The University of Michigan’s Taubman College of Architecture and Urban Planning and Guardian Industries formed a new collaborative research partnership in advanced glass materials.

An award from Guardian will result in two architectural research studies as a part of the new Guardian–Taubman Research Alliance. The projects will draw on Taubman College’s design and fabrication expertise, enhanced by an interdisciplinary team of researchers from engineering, robotics and sustainability science, as well as experts in the construction, real estate and building industries.
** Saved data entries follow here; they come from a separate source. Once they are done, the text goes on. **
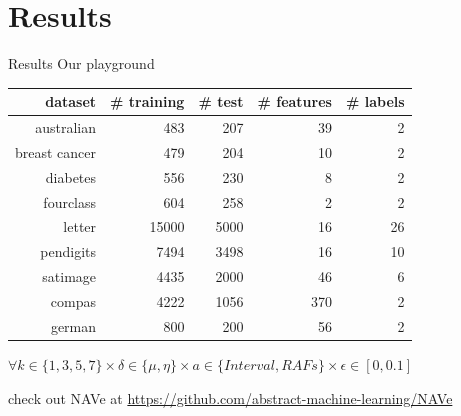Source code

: \documentclass[11pt]{beamer}
\begin{document}
\section{Results}
\begin{frame}{Results}
Our playground
\begin{center}
 \begin{tabular}{r | r r r r}
  dataset       & \# training & \# test & \# features & \# labels \\
  \hline
  australian    &         483 &     207 &          39 &         2 \\
  breast cancer &         479 &     204 &          10 &         2 \\
  diabetes      &         556 &     230 &           8 &         2 \\
  fourclass     &         604 &     258 &           2 &         2 \\
  letter        &       15000 &    5000 &          16 &        26 \\
  pendigits     &        7494 &    3498 &          16 &        10 \\
  satimage      &        4435 &    2000 &          46 &         6 \\
  \hline
  compas        &        4222 &    1056 &         370 &         2 \\
  german        &         800 &     200 &          56 &         2
 \end{tabular}
\end{center}

$\forall k \in \{1, 3, 5, 7\} \times \delta \in \{\mu, \eta\} \times a \in \{Interval, RAFs\} \times \epsilon \in [0, 0.1]$

\begin{center}
 check out NAVe at
 \url{https://github.com/abstract-machine-learning/NAVe}
\end{center}
\end{frame}
\end{document}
“Guardian prides itself on its innovation,” says Sheldon Davis, vice president for research and development at Guardian Glass. “Employees throughout the company, including those beyond our R&D capability, take pride in our innovations. We push to find new ways to create value for society and to reduce the resources used to do so.” 

“Experimental projects are exciting because they show us a future in which architecture enhances our experience and our lives in powerful new ways,” says Jonathan Massey, dean of Taubman College. “To move from our fabrication lab out into the bigger world, however, where it can yield tangible change for people beyond our campus, architectural innovation needs pathways to deployment and partners from other fields.”

The first study is a collaboration between Taubman College and U-M’s School of Information. “Biometric, Communicative, and Environmental Interfaces: Expanding the Functional Integration of Glass in Promoting Health and Wellness in the Workplace,” is led by Robert Adams, associate professor of architecture and director of Taubman College’s M.S. in Design and Health program.

The second, “Design Ecologies of Glass,” is a collaboration between Taubman College and U-M’s College of Engineering. Led by Kathy Velikov and Matias del Campo, both associate professors of architecture, the project will explore how changes in thermal resistance for glazing can be applied to new building envelope systems made of glass and new glass-skinned building materials.

Geoffrey Thün, associate dean for research and creative practice says, “We are reimagining how we engage companies and how we think about new ways of pursuing these kinds of relationships together. We want to co-create trajectories that produce mutual benefit, produce and share new knowledge, provide advanced training for our students, create an opportunity to engage our alumni network—which includes many leading practitioners around the globe—and translate new findings into the world, into the built environment.”

The 18-month research projects are the first in the Guardian–Taubman Research Alliance, which builds on a long history between the company and U-M.